In case you’re wondering what this is post is about, today SageCircle’s Carter Lusher was a member of the “Analyst Relations 2.0” panel at the Forrester Analyst Relations Council (ARC) meeting, which was co-located with Forrester’s IT Forum. The focus of the discussion was on analyst blogs and how AR teams need to think about them. Other members of the panel included analysts  Jonathan Eunice from Illuminata and Dana Gardner from Interarbor Solutions. Besides Carter on the AR services side was KCG’s Bill Hopkins (Tekrati’s Barbara French could not make the meeting so Bill took her place). The whole circus was moderated by Forrester VP Laura Ramos. The panel and audience discussion was quite lively, fun, and raised a number of issues.
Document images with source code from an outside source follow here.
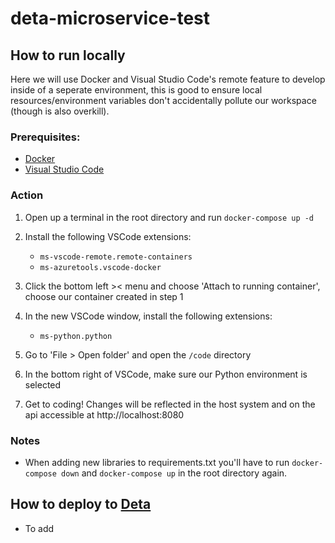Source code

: # deta-microservice-test

## How to run locally
Here we will use Docker and Visual Studio Code's remote feature to develop inside of a seperate environment, 
this is good to ensure local resources/environment variables don't accidentally pollute our workspace (though is also overkill).

### Prerequisites:
- [Docker](https://www.docker.com/products/docker-desktop/)
- [Visual Studio Code](https://code.visualstudio.com/download)

### Action
1. Open up a terminal in the root directory and run `docker-compose up -d`
2. Install the following VSCode extensions:
    - `ms-vscode-remote.remote-containers`
    - `ms-azuretools.vscode-docker`

3. Click the bottom left >< menu and choose 'Attach to running container', choose our container created in step 1
5. In the new VSCode window, install the following extensions:
    - `ms-python.python`

7. Go to 'File > Open folder' and open the `/code` directory
8. In the bottom right of VSCode, make sure our Python environment is selected
9. Get to coding! Changes will be reflected in the host system and on the api accessible at http://localhost:8080

### Notes
- When adding new libraries to requirements.txt you'll have to run `docker-compose down` and `docker-compose up` in the root directory again.

## How to deploy to [Deta](https://deta.sh/)
- To add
 One of the requests by panel organizer Trisha Mirel was that we give the AR managers in attendance a list of practical action items to start incorporating analyst blogs into how they work. Obviously, this is something SageCircle has covered on a number of occasions (see our series of posts on social media). The more important recommendation is that interacting with analysts via their blogs should be part of an overall social media plan incorporated into the strategic AR plan. Getting started is quite simple with a few steps that go from A to F: ask… begin… conduct… develop… educate… forward…

 SageCircle Technique:

  • A = Ask your top analysts about their current or planned blogs, either under personal or firm brands
    A = Ask you customers about where they go for information and advice for product decisions
  • B = Begin to add analyst blogs to your overall AR plan, especially the […]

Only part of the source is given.